しかし、Google、Temasek、Bainによる「東南アジアインターネット経済2021」レポートは、、東南アジアのオンライン教育は健全な成長の可能性を示しているものの、オンライン教育企業の規模拡大への道筋が不透明なため、多くの投資家が「様子見」の姿勢を取っているとも指摘する。現時点では、東南アジアの大きな人口市場と旺盛な教育需要にもかかわらず、オンライン教育のユニコーンはまだ存在せず、プレーヤーは引き続き努力していく必要がありそうだ。

東南アジアのオンライン教育企業が規模を拡大するには、大きく分けて2つの道があることがわかる。1つは、教育コンテンツの規模化だ。つまりK12からSTEAM教育、そして高等教育や従業員教育などへ拡大することだ。もう1つは教育市場の規模化だ。自国から東南アジア諸国、そして世界市場へ拡大することだ。ただ、東南アジアは国ごとに教育制度が異なるなど、市場が細分化されており、すべてのモデルをそのまま「コピペ」できるわけではないのが痛いところだ。

東南アジアのオンライン教育企業は、規模の拡大に加え、イノベーションのペースを加速させる必要がある。中国のオンライン教育企業はAI技術の活用で非常に競争力があるが、東南アジアの企業の多くはまだキャッチアップの段階にある。同時に、東南アジアのオンライン教育プレイヤーの多くは、中国の同業他社から学び、いくつかのソリューションを東南アジア市場に適用しようとしている。例えば、東南アジアで好評を博している「1対多数」のライブ授業などが好例だ。シンガポールでは、特にプログラミングやコンピュータサイエンスに関連するコースは、さらなる革新的なソリューションを打ち出しより競争力を高めていく必要がある。

5. 支払い、ネットワーク、教師は依然として痛点であり、東南アジアの教育は早急なイノベーションが必要

このほかにも、東南アジアのオンライン教育が抱える課題は多い。東南アジアのオンライン教育市場に参入しようとするプレイヤーは、以下のような潜在的問題点を認識しておく必要がある。

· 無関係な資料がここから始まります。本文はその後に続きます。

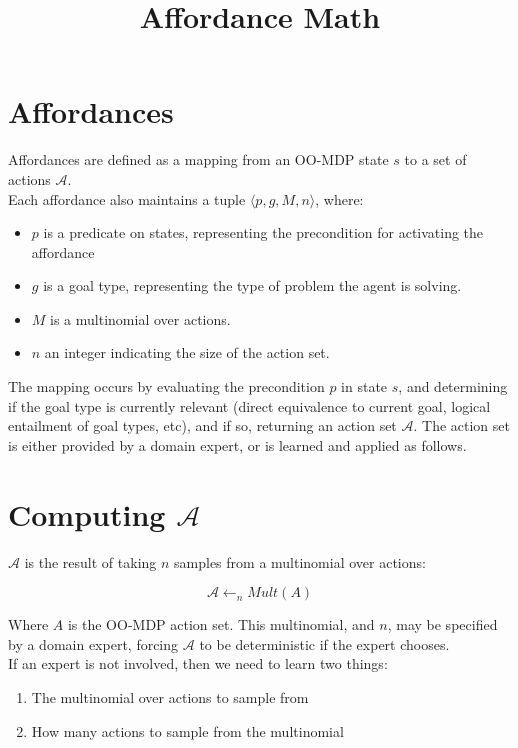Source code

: \documentclass[11pt]{article}
\title{Affordance Math}
\date{}
\begin{document}
\maketitle

\section{Affordances}
Affordances are defined as a mapping from an OO-MDP state $s$ to a set of actions $\mathcal{A}$. \\

Each affordance also maintains a tuple $\langle p, g, M, n\rangle$, where:

\begin{itemize}
\item $p$ is a predicate on states, representing the precondition for activating the affordance
\item $g$ is a goal type, representing the type of problem the agent is solving.
\item $M$ is a multinomial over actions.
\item $n$ an integer indicating the size of the action set.
\end{itemize}

The mapping occurs by evaluating the precondition $p$ in state $s$, and determining if the goal type
is currently relevant (direct equivalence to current goal, logical entailment of goal types, etc), and if so,
returning an action set $\mathcal{A}$. The action set is either provided by a domain expert, or is learned and applied as follows. \\

\section{Computing $\mathcal{A}$}
$\mathcal{A}$ is the result of taking $n$ samples from a multinomial over actions:

\begin{equation}
\mathcal{A} \leftarrow_n Mult(A)
\end{equation}

Where $A$ is the OO-MDP action set. This multinomial, and $n$, may be specified by a domain expert, forcing $\mathcal{A}$ to be deterministic if the expert chooses. \\

If an expert is not involved, then we need to learn two things:
\begin{enumerate}
\item The multinomial over actions to sample from
\item How many actions to sample from the multinomial
\end{enumerate}
\end{document}
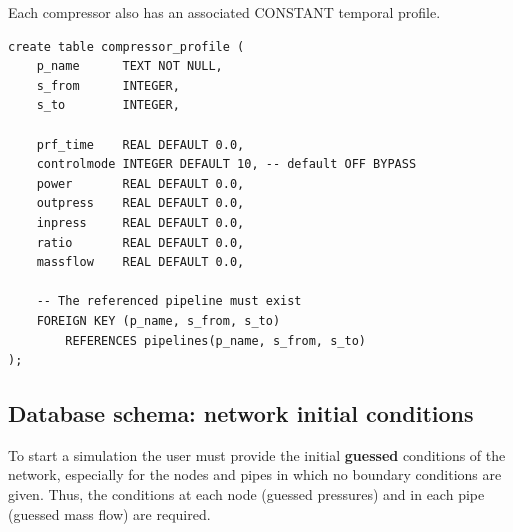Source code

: Each compressor also has an associated CONSTANT temporal profile.
\begin{verbatim}
create table compressor_profile (
    p_name      TEXT NOT NULL,
    s_from      INTEGER,
    s_to        INTEGER,

    prf_time    REAL DEFAULT 0.0,
    controlmode INTEGER DEFAULT 10, -- default OFF BYPASS
    power       REAL DEFAULT 0.0,
    outpress    REAL DEFAULT 0.0,
    inpress     REAL DEFAULT 0.0,
    ratio       REAL DEFAULT 0.0,
    massflow    REAL DEFAULT 0.0,

    -- The referenced pipeline must exist
    FOREIGN KEY (p_name, s_from, s_to)
        REFERENCES pipelines(p_name, s_from, s_to)
);
\end{verbatim}

\subsection{Database schema: network initial conditions}

To start a simulation the user must provide the initial \textbf{guessed} conditions of the network, especially for the nodes and pipes in which no boundary conditions are given.
Thus, the conditions at each node (guessed pressures) and in each pipe (guessed mass flow) are required.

まず、東南アジアの後発地域においては、オンライン教育企業がより下位の市場へ進出する際に、支払い能力が低いことが大きな障害となっている。例えば、インドネシアの34州のうち2021年の最低賃金の引き上げを決定したのは5州のみで、21州では最低月給が200米ドルを下回っている。ベトナム政府は、経済成長の著しい同国のインフレ対策として、過去数年、最低賃金の引き上げを実施した。同国は4つの地域で異なる最低賃金を設定しており、ハノイやホーチミンに代表される第1区の最低月給でも181米ドルに過ぎず、フィリピンの1日の最低賃金も地域によって異なり、2021年の最低賃金は6.57~11.17米ドルにとどまっている。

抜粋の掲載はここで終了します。